I have a few questions about the project:
1) Have you double-checked the Fritzing schematic? You show the power indicator LED and its series current dropping resistor in *series* with the 12V supply's positive connection in the switched wire. This means all of the current for running the clock flows through the LED, and depending on the different clock functions the current may exceed the LED's rated current. Typically LEDs for power indication are connected in parallel to the switched input power wires. This way it's much easier to select a proper resistor value (the Fritzing schematic shows 33 ohms, but the parts list shows a 330 ohm resistor).

2) Is the board really a WeMOS R1 D2, or is it a WeMOS D1 R2?

3) Does the 5V from the DC-DC converter go to the 5V on the WeMOS board? You show it going to Vin on the Uno, but for driving Unos directly from a 5V supply it's best to connect the supply to the Uno's 5V pin.
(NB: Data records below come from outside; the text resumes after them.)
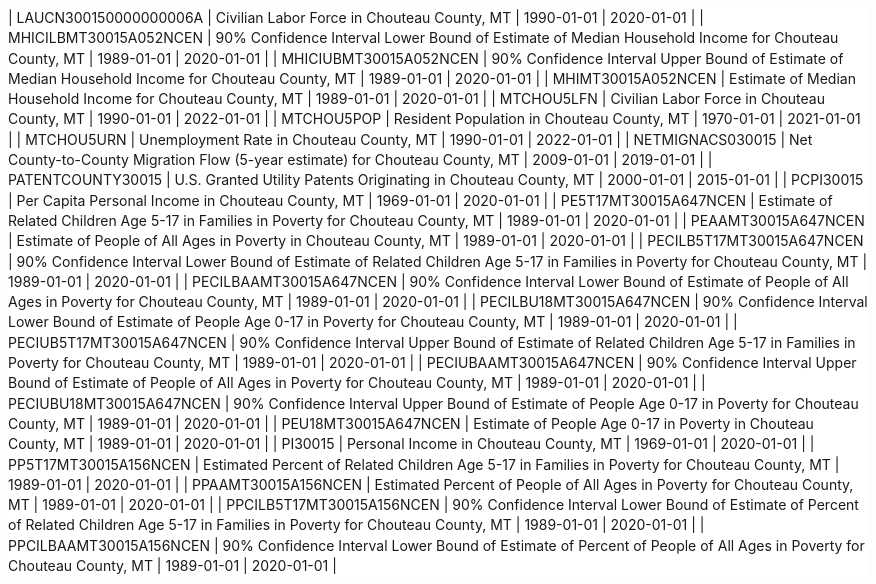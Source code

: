| LAUCN300150000000006A     | Civilian Labor Force in Chouteau County, MT                                                                                                                                  | 1990-01-01          | 2020-01-01        |
| MHICILBMT30015A052NCEN    | 90% Confidence Interval Lower Bound of Estimate of Median Household Income for Chouteau County, MT                                                                           | 1989-01-01          | 2020-01-01        |
| MHICIUBMT30015A052NCEN    | 90% Confidence Interval Upper Bound of Estimate of Median Household Income for Chouteau County, MT                                                                           | 1989-01-01          | 2020-01-01        |
| MHIMT30015A052NCEN        | Estimate of Median Household Income for Chouteau County, MT                                                                                                                  | 1989-01-01          | 2020-01-01        |
| MTCHOU5LFN                | Civilian Labor Force in Chouteau County, MT                                                                                                                                  | 1990-01-01          | 2022-01-01        |
| MTCHOU5POP                | Resident Population in Chouteau County, MT                                                                                                                                   | 1970-01-01          | 2021-01-01        |
| MTCHOU5URN                | Unemployment Rate in Chouteau County, MT                                                                                                                                     | 1990-01-01          | 2022-01-01        |
| NETMIGNACS030015          | Net County-to-County Migration Flow (5-year estimate) for Chouteau County, MT                                                                                                | 2009-01-01          | 2019-01-01        |
| PATENTCOUNTY30015         | U.S. Granted Utility Patents Originating in Chouteau County, MT                                                                                                              | 2000-01-01          | 2015-01-01        |
| PCPI30015                 | Per Capita Personal Income in Chouteau County, MT                                                                                                                            | 1969-01-01          | 2020-01-01        |
| PE5T17MT30015A647NCEN     | Estimate of Related Children Age 5-17 in Families in Poverty for Chouteau County, MT                                                                                         | 1989-01-01          | 2020-01-01        |
| PEAAMT30015A647NCEN       | Estimate of People of All Ages in Poverty in Chouteau County, MT                                                                                                             | 1989-01-01          | 2020-01-01        |
| PECILB5T17MT30015A647NCEN | 90% Confidence Interval Lower Bound of Estimate of Related Children Age 5-17 in Families in Poverty for Chouteau County, MT                                                  | 1989-01-01          | 2020-01-01        |
| PECILBAAMT30015A647NCEN   | 90% Confidence Interval Lower Bound of Estimate of People of All Ages in Poverty for Chouteau County, MT                                                                     | 1989-01-01          | 2020-01-01        |
| PECILBU18MT30015A647NCEN  | 90% Confidence Interval Lower Bound of Estimate of People Age 0-17 in Poverty for Chouteau County, MT                                                                        | 1989-01-01          | 2020-01-01        |
| PECIUB5T17MT30015A647NCEN | 90% Confidence Interval Upper Bound of Estimate of Related Children Age 5-17 in Families in Poverty for Chouteau County, MT                                                  | 1989-01-01          | 2020-01-01        |
| PECIUBAAMT30015A647NCEN   | 90% Confidence Interval Upper Bound of Estimate of People of All Ages in Poverty for Chouteau County, MT                                                                     | 1989-01-01          | 2020-01-01        |
| PECIUBU18MT30015A647NCEN  | 90% Confidence Interval Upper Bound of Estimate of People Age 0-17 in Poverty for Chouteau County, MT                                                                        | 1989-01-01          | 2020-01-01        |
| PEU18MT30015A647NCEN      | Estimate of People Age 0-17 in Poverty in Chouteau County, MT                                                                                                                | 1989-01-01          | 2020-01-01        |
| PI30015                   | Personal Income in Chouteau County, MT                                                                                                                                       | 1969-01-01          | 2020-01-01        |
| PP5T17MT30015A156NCEN     | Estimated Percent of Related Children Age 5-17 in Families in Poverty for Chouteau County, MT                                                                                | 1989-01-01          | 2020-01-01        |
| PPAAMT30015A156NCEN       | Estimated Percent of People of All Ages in Poverty for Chouteau County, MT                                                                                                   | 1989-01-01          | 2020-01-01        |
| PPCILB5T17MT30015A156NCEN | 90% Confidence Interval Lower Bound of Estimate of Percent of Related Children Age 5-17 in Families in Poverty for Chouteau County, MT                                       | 1989-01-01          | 2020-01-01        |
| PPCILBAAMT30015A156NCEN   | 90% Confidence Interval Lower Bound of Estimate of Percent of People of All Ages in Poverty for Chouteau County, MT                                                          | 1989-01-01          | 2020-01-01        |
4) Are you really using the HDSP-C2G1 LED display as shown in the 609986,pdf? This display doesn't seem to be available in blue, and each segment would require more than 5V to light up.
Hi, thanks for pointing out the errors in the Fritzing diagram, I have corrected those that I have found. The LED was a very silly mistake in fact I had placed it across the 5V and GND of the 5V distribution board, the fritzing diagram should show 330ohms for that resistor. You where correct the WEMOS board was a D1 R2 version. The 5V from the DC-DC supply does input to the VIN pin on the WEMOS, this I have used before as I understand that providing it is 5V this VIN pin can be used to power the WEMOS. As regards the HDSP-C2G1 LED this datasheet was the nearest I could find, as the originals I had have no markings on them whatsoever, the datasheet matches the LED size and pinouts. I did not in fact mention that I uprated the supply to the 74AC245 and 74HC595 to 6.5V, their maximum being 7V, to help improve the intensity of the LED displays. The clock has now been running for 2 months without any problems or heating up of any components. I understand that these larger LED displays use two LEDs per segment, instead of a single LED per segment.
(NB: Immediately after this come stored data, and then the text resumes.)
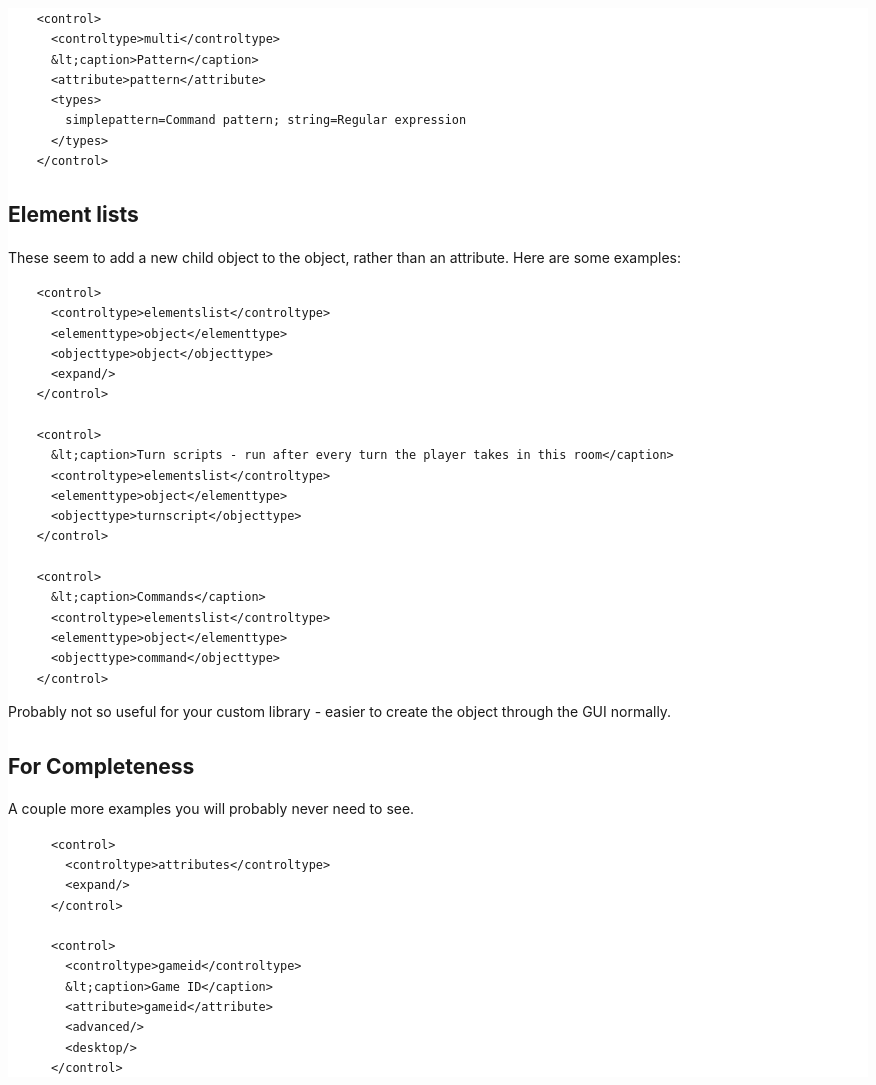         <control>
          <controltype>multi</controltype>
          &lt;caption>Pattern</caption>
          <attribute>pattern</attribute>
          <types>
            simplepattern=Command pattern; string=Regular expression
          </types>
        </control>

Element lists
-------------

These seem to add a new child object to the object, rather than an attribute. Here are some examples:

        <control>
          <controltype>elementslist</controltype>
          <elementtype>object</elementtype>
          <objecttype>object</objecttype>
          <expand/>
        </control>

        <control>
          &lt;caption>Turn scripts - run after every turn the player takes in this room</caption>
          <controltype>elementslist</controltype>
          <elementtype>object</elementtype>
          <objecttype>turnscript</objecttype>
        </control>

        <control>
          &lt;caption>Commands</caption>
          <controltype>elementslist</controltype>
          <elementtype>object</elementtype>
          <objecttype>command</objecttype>
        </control>

Probably not so useful for your custom library - easier to create the object through the GUI normally.

For Completeness
----------------

A couple more examples you will probably never need to see.

          <control>
            <controltype>attributes</controltype>
            <expand/>
          </control>

          <control>
            <controltype>gameid</controltype>
            &lt;caption>Game ID</caption>
            <attribute>gameid</attribute>
            <advanced/>
            <desktop/>
          </control>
The 74AC245 and 74HC595 circuit came from David at the Nixie-e Google group, a very good source of help, I can provide the original hand drawn circuit he provided to me in order that I could get this project to work. The main reason for going down this route with the 74 chips was that the MAX6921 IC driver chip I was originally using in my previous projects could not supply less than 8V as an output.
Christine,

Thanks for the reply; I understand your design choices. As for the MAX6921 chip putting out higher voltages, that's not a problem for LEDs as long as the current setting resistor for the chip is set properly. If you decide to try this chip in the future, I can help you determine the right resistance value.